The dispute arose when a Hungarian Court asked Upfield Hungary to change the label of its “Flóra ProActive” vegetable spread to add the sources of Vitamin A and D which it contained. The case got to the Supreme Court, who, faced with a question on the interpretation of EU law, stayed proceedings and referred the matter to the CJEU for a preliminary ruling on the interpretation of Article 18(2) of Regulation 1169/2011.
The key legal question was to elucidate how to label vitamins added to foods, whether by its name, i.e. “Vitamin A”, the vitamin formulation used, i.e. “retinol", “betacarotene”, etc., or both, i.e. “Vitamin A (betacarotene)”.
Ingredients shall be designated by their ‘specific name’ pursuant to Article 18(2) of Regulation No 1169/2011, so the answer boiled down to what was the ‘specific name’ of vitamins. The Court found no answers in the relevant provisions of Regulation 1169/2011 or Regulation 1925/2006 on the addition of vitamins and minerals to food, so pursuant to settled case law, looked instead into the context and purpose of these rules.
In short, the CJEU found that the objective of a high level of consumer protection in relation to food information was better achieved if the label referred exclusively to vitamins under names such as ‘Vitamin A’ or ‘Vitamin D’ (as already required in the nutrition declaration pursuant to Annex XIII of Regulation 1169/2011). If the vitamins sources were used (instead or in addition to those names), the information would be less clear to the average consumer, as these sources are “relatively obscure or little known to the general public”.
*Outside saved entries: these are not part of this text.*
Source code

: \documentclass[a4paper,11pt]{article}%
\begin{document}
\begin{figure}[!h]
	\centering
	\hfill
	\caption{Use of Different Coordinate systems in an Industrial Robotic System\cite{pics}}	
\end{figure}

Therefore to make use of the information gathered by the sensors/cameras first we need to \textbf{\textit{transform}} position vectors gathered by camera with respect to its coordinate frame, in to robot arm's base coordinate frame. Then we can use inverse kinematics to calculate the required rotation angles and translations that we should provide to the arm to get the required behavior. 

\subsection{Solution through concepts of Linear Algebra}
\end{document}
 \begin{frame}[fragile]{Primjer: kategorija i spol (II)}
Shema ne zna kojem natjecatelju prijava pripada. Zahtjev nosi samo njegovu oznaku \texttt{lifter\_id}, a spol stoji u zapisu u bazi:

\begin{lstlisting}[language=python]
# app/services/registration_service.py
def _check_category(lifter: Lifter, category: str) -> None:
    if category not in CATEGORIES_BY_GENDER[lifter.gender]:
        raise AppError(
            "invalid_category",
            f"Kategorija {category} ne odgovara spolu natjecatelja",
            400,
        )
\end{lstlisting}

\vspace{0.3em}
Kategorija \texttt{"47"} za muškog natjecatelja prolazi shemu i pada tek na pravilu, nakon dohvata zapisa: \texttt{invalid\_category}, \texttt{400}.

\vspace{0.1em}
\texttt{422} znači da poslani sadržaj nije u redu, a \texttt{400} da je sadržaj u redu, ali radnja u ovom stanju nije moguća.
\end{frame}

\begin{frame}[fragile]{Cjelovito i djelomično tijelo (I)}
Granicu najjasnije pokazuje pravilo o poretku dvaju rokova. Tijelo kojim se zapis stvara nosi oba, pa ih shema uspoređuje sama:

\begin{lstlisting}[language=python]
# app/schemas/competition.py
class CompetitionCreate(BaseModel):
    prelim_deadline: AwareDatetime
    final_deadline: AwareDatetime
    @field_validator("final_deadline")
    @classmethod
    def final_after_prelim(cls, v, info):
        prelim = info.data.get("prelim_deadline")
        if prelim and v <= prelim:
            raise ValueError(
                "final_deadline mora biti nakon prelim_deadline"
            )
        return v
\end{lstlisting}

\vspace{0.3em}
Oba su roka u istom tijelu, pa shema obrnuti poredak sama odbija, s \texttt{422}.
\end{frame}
Thus, the Court concluded that "where a vitamin has been added to a food, the list of the ingredients of that food does not have to include, in addition to the name of that vitamin, the name of the vitamin formulation used".
A quick read of this recent ruling prompts four immediate comments:
- The options for labelling added vitamins in the nutrition declaration and in the list of ingredients of foods to which those nutrients are added are two: (i) the name of the vitamin; or (ii) the name of the vitamin and, voluntarily, the name of the vitamin formulation used (source).
- The operative conclusion of the ruling can be extended by analogy to the labeling of minerals. Therefore, the use of names such as ‘Zinc’ or ‘Magnesium’ in the nutrition declaration and in the list of ingredients of foods to which they have been added suffices.
- The regime applicable to the labeling of vitamins and minerals used in food supplements pursuant to Directive 2002/46 remains unaffected by this ruling.
- The Court continues a trend [which arguably started in its Teekanne judgment (Case C-195/14)] towards the gradual erosion of the concept of “average consumer”, a CJEU seminal construct which enshrined consumer protection law in the EU by setting up high standards on the ability of consumers to read labels and make independent and informed choices. Indeed, in Teekanne the Court ruled that it was unlawful to use a package design for a fruit tea that gave the impression that an ingredient is present, when this was not the case and could be ascertained by merely reading the list of ingredients on the fruit tea’s packaging. Now, the Court considers that the average consumer “who is reasonably well-informed and reasonably observant and circumspect” will be confused by reading “retinol” instead of “Vitamin A (retinol)”. Not so well-informed, after all?